Your instructions: Search the data for the string "things" and copy each line in which it appears.

Working data Start Marker

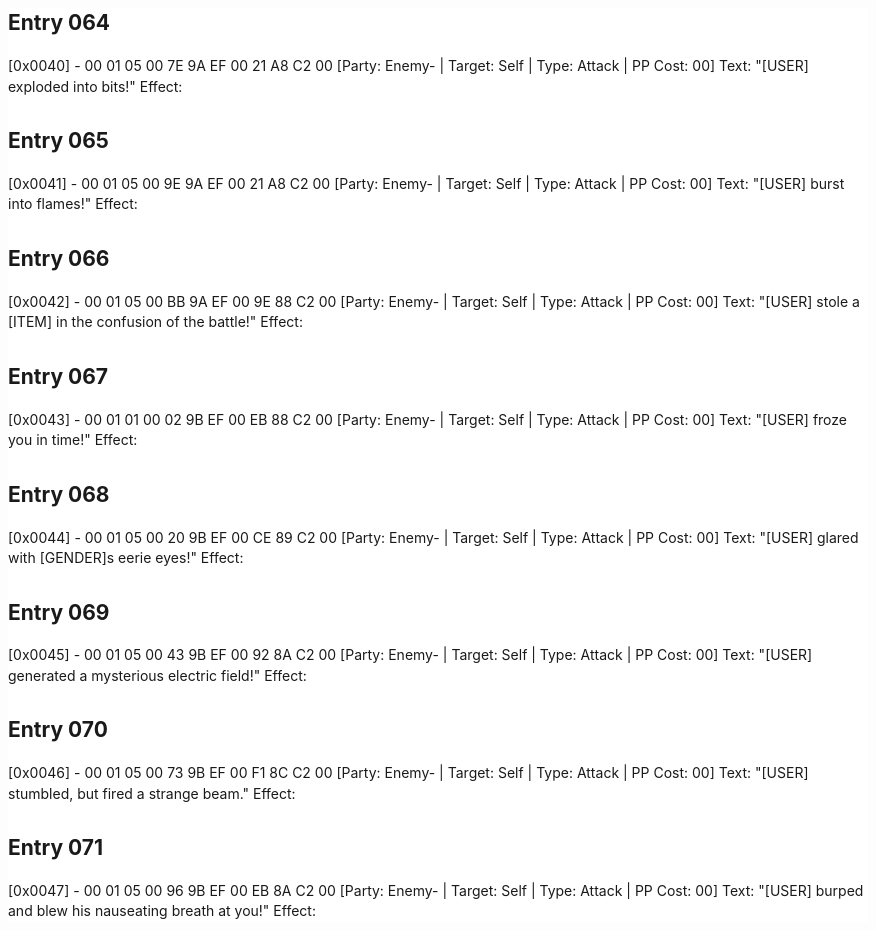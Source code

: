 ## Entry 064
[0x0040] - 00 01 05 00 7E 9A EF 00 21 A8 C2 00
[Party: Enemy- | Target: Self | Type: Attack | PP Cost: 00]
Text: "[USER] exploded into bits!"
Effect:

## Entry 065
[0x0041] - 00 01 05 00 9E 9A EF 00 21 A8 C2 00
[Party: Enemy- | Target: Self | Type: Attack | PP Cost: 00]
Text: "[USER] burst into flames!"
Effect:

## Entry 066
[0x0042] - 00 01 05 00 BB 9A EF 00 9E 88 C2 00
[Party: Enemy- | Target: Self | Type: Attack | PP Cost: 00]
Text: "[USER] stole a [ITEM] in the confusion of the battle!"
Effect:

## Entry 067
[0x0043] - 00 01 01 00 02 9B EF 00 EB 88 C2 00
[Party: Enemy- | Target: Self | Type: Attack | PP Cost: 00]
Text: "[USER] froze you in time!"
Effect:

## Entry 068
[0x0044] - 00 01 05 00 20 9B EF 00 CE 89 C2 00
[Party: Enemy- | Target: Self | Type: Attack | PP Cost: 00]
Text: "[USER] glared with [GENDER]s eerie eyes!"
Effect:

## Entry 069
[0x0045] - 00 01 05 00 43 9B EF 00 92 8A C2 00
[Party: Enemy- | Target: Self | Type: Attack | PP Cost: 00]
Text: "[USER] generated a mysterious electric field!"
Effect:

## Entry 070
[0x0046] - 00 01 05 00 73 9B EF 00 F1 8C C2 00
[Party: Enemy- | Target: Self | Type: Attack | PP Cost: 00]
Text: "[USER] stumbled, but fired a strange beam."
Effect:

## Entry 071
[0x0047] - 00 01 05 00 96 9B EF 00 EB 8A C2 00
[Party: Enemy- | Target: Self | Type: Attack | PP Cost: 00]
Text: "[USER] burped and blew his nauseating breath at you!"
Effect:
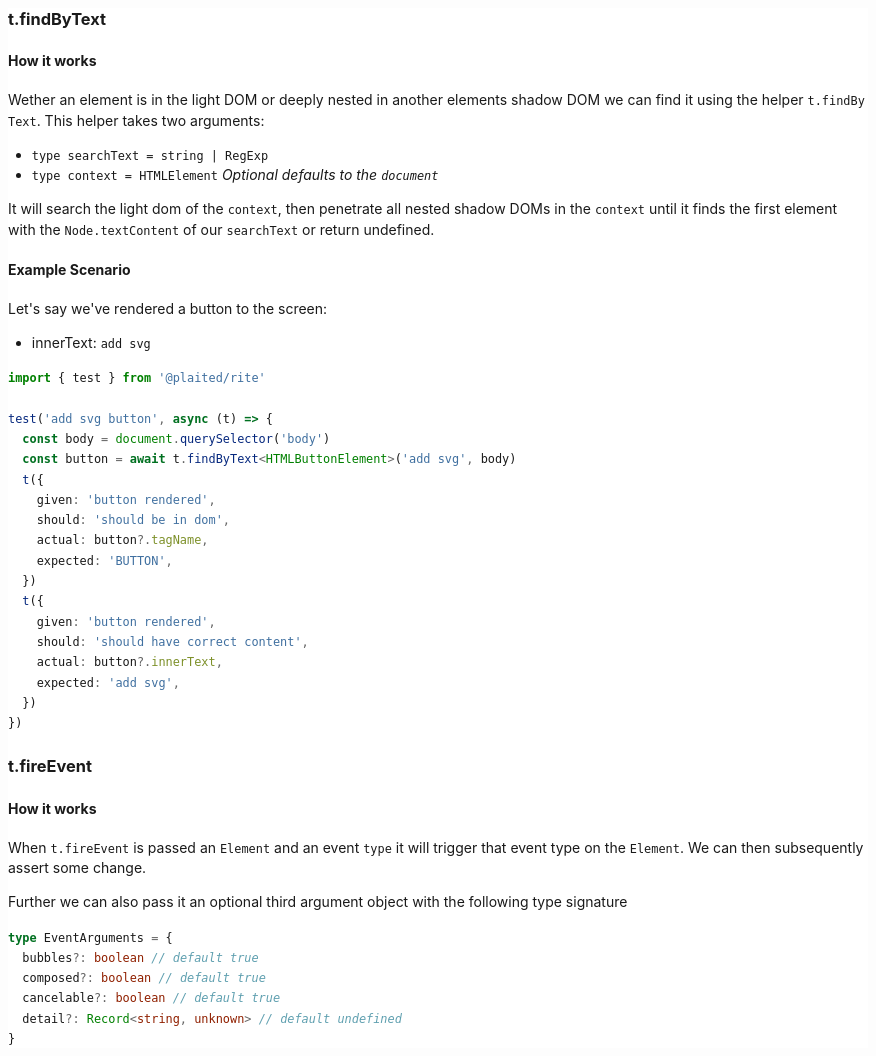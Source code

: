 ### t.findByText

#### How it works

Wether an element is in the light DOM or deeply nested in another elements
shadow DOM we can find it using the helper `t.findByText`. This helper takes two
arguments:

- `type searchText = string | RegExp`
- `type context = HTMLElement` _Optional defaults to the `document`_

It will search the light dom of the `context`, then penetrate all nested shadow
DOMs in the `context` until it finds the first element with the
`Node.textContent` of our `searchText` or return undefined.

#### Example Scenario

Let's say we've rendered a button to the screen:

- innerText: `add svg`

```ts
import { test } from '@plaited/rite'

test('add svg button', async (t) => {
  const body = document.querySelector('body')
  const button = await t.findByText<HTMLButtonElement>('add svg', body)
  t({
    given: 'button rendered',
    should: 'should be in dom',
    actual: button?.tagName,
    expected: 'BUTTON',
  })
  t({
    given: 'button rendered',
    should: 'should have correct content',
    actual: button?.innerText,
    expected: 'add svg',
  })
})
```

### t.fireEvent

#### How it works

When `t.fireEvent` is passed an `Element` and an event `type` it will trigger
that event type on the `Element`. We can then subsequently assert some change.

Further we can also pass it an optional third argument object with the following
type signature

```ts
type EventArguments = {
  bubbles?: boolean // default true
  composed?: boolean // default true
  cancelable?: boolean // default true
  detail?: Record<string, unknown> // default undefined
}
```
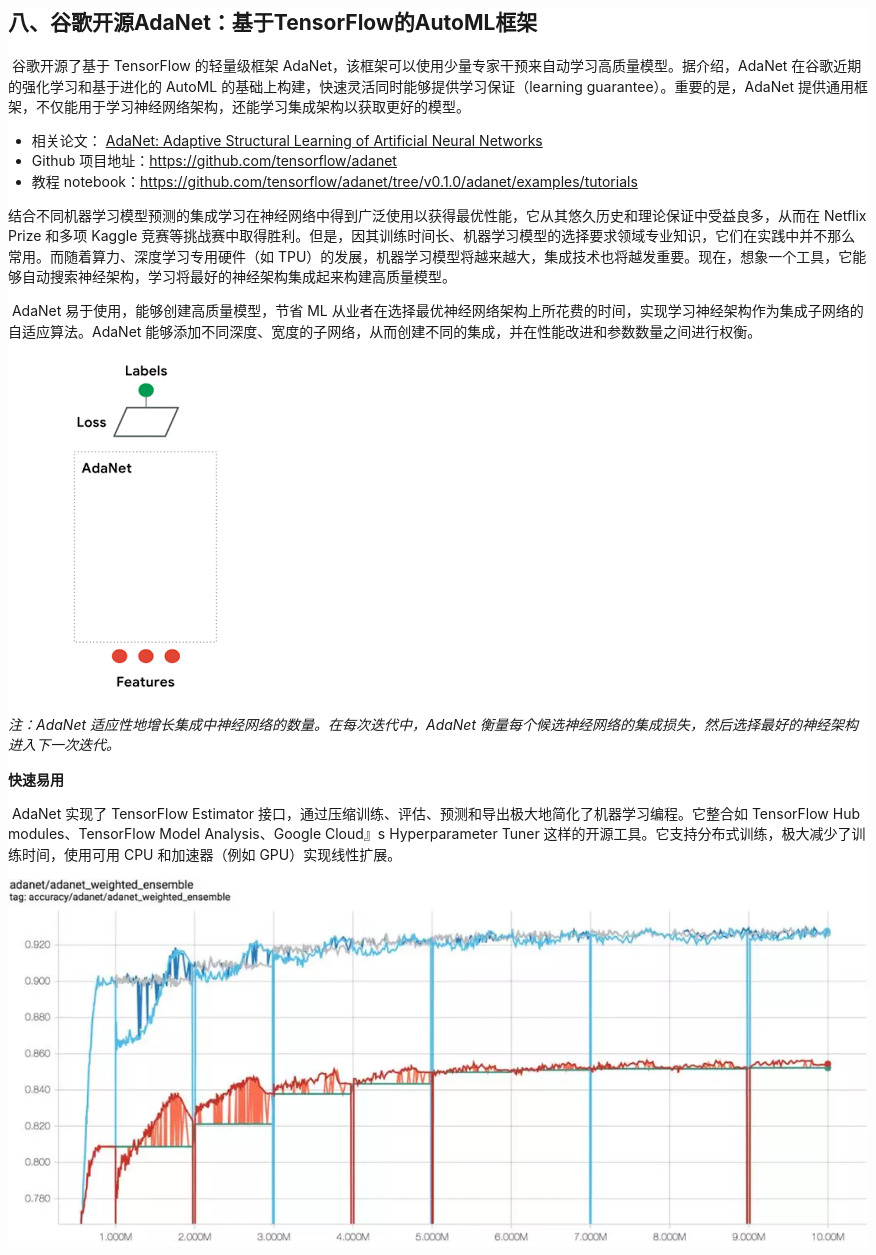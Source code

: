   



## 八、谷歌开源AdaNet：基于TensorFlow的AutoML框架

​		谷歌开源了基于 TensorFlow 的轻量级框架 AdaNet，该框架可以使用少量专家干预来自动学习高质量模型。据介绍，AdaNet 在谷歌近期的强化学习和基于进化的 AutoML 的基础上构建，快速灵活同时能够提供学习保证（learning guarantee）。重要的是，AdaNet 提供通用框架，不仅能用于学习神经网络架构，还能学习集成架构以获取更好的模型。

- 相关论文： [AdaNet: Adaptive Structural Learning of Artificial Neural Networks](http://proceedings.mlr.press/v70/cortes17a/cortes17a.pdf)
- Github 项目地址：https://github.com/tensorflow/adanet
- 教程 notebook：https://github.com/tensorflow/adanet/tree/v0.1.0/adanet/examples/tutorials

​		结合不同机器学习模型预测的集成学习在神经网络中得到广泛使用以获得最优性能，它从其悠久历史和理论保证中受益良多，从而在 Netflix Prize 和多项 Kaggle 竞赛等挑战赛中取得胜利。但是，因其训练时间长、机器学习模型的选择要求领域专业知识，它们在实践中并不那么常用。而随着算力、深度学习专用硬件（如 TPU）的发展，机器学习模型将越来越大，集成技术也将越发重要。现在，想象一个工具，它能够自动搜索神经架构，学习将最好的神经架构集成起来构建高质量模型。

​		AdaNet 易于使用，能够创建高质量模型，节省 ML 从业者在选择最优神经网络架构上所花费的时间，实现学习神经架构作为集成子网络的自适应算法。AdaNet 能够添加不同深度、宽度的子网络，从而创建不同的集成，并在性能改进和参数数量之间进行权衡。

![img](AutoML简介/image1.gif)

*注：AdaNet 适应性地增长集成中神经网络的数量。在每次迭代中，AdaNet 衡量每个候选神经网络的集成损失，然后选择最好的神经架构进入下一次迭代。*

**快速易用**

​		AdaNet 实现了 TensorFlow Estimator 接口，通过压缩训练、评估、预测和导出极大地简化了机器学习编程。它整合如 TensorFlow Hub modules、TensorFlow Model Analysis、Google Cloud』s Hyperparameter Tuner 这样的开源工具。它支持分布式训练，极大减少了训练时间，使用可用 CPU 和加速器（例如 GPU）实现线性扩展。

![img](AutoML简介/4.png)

Working data End Marker
Working data Start Marker

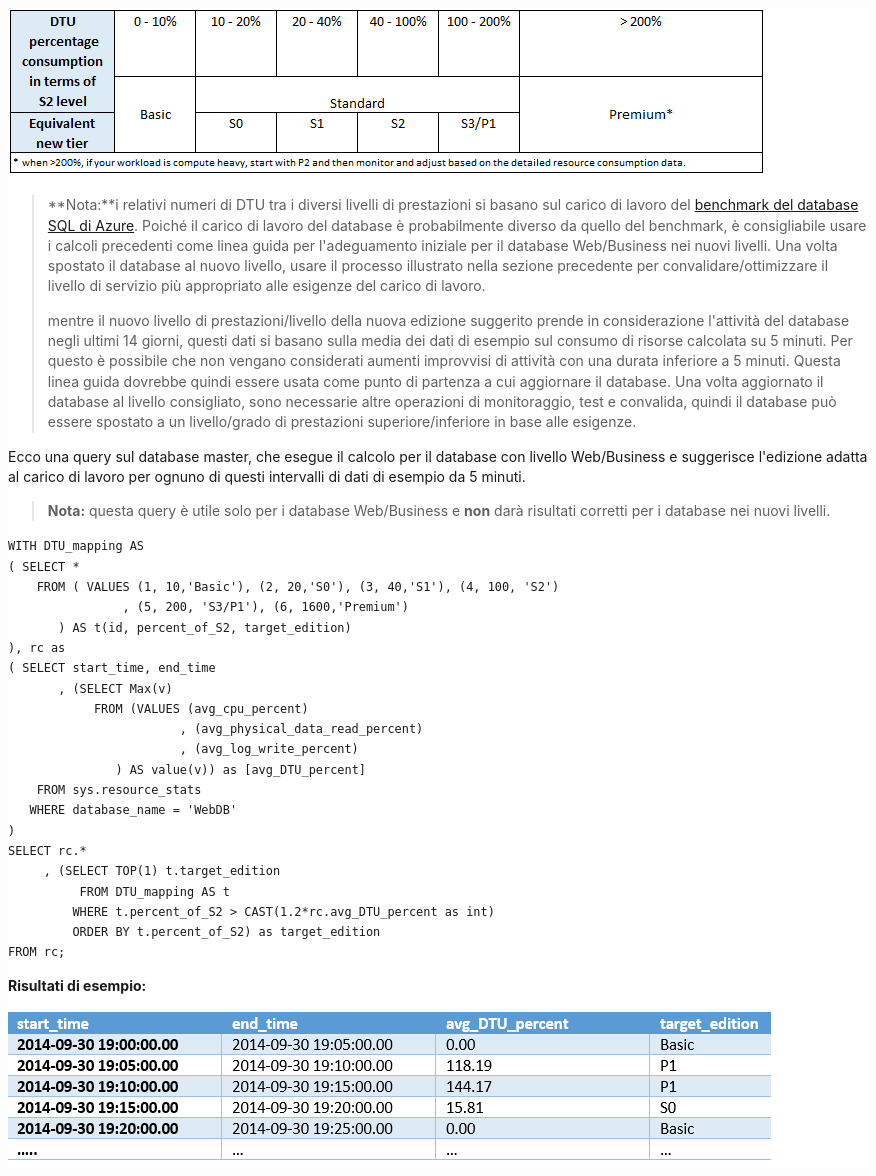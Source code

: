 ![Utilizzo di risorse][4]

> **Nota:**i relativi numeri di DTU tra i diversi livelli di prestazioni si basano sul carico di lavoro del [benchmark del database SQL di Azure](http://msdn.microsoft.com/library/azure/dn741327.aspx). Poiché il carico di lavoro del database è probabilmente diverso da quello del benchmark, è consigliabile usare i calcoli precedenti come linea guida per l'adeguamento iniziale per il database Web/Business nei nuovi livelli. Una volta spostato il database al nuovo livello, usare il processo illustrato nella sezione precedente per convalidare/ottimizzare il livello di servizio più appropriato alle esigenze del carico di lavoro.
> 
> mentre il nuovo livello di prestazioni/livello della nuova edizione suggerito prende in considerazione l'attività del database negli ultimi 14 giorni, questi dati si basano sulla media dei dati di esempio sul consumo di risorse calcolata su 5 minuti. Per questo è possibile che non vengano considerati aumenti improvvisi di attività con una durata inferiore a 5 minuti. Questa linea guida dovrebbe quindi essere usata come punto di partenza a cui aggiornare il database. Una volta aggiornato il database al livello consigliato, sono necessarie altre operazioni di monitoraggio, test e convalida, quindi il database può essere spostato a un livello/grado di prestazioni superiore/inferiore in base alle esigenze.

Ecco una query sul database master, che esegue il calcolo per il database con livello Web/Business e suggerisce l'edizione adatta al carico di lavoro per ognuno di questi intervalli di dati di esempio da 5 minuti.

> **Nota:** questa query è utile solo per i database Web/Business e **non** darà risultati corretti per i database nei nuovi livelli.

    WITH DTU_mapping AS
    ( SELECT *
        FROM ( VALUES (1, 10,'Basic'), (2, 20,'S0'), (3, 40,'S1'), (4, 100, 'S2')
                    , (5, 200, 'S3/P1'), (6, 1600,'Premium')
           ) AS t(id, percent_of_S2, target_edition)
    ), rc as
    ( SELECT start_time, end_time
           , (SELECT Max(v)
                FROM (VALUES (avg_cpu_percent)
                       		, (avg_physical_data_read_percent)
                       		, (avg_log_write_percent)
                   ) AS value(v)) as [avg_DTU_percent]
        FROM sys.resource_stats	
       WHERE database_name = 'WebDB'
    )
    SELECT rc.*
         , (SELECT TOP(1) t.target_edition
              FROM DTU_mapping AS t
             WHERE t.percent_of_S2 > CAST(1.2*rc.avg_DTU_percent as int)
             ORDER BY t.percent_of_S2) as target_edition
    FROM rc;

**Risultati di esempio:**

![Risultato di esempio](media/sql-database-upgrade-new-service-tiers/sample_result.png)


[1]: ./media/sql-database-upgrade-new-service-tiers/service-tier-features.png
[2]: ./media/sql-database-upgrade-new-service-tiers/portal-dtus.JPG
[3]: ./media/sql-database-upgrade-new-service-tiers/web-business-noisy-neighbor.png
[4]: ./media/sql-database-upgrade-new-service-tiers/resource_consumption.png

Working data End Marker
Working data Start Marker

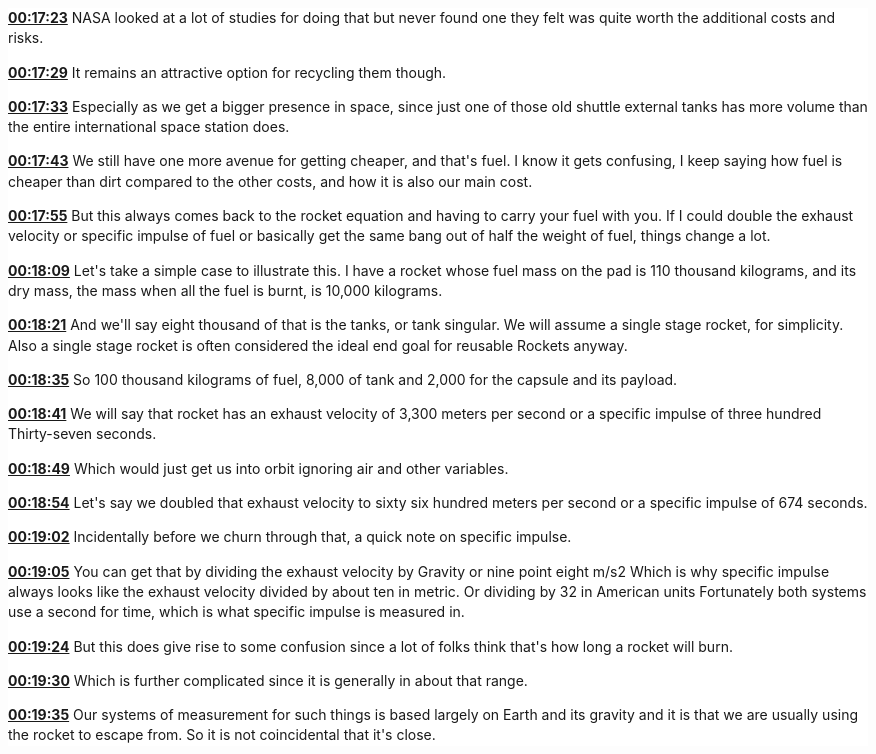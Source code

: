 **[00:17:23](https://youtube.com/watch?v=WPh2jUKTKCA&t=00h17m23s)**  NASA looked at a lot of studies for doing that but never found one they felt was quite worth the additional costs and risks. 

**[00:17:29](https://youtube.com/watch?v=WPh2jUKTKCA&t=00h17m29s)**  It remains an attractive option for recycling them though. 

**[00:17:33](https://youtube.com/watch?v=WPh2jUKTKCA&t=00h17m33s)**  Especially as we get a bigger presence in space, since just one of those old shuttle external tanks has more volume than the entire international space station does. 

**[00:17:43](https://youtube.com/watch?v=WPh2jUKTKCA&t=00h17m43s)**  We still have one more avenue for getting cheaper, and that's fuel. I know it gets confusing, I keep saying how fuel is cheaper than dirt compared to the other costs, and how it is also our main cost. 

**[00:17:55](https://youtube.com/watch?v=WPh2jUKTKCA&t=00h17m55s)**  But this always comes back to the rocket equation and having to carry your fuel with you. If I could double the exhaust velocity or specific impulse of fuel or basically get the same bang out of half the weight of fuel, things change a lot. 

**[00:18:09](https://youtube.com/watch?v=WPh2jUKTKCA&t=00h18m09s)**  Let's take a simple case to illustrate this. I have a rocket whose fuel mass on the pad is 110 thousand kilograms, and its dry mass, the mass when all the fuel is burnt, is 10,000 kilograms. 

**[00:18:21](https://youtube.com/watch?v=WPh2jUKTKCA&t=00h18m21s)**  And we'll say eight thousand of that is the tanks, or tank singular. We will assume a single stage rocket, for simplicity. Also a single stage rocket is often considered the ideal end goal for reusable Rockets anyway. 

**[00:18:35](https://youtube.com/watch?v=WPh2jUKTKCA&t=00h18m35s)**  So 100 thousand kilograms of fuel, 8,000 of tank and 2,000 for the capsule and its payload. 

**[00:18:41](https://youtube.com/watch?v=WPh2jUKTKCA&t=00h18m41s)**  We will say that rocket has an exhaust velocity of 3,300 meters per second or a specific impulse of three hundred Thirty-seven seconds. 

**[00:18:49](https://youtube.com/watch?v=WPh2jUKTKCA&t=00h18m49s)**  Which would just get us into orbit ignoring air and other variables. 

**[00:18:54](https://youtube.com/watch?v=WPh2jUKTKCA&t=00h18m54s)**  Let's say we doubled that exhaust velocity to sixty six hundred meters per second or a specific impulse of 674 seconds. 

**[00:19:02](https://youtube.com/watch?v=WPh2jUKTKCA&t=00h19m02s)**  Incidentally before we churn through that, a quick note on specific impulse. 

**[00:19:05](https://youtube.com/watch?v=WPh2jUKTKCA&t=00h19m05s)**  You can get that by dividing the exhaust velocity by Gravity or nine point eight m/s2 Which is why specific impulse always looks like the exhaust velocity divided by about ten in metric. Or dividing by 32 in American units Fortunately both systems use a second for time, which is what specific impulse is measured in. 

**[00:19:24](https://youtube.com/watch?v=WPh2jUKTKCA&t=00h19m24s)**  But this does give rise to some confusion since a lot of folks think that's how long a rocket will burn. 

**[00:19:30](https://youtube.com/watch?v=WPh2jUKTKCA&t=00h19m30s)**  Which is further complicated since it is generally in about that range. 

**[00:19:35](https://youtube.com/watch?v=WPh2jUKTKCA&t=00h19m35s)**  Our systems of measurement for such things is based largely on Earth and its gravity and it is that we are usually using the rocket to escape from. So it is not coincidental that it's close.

Working data End Marker

Solution for this task:
**[00:17:55](https://youtube.com/watch?v=WPh2jUKTKCA&t=00h17m55s)**  But this always comes back to the rocket equation and having to carry your fuel with you. If I could double the exhaust velocity or specific impulse of fuel or basically get the same bang out of half the weight of fuel, things change a lot. 
**[00:19:35](https://youtube.com/watch?v=WPh2jUKTKCA&t=00h19m35s)**  Our systems of measurement for such things is based largely on Earth and its gravity and it is that we are usually using the rocket to escape from. So it is not coincidental that it's close.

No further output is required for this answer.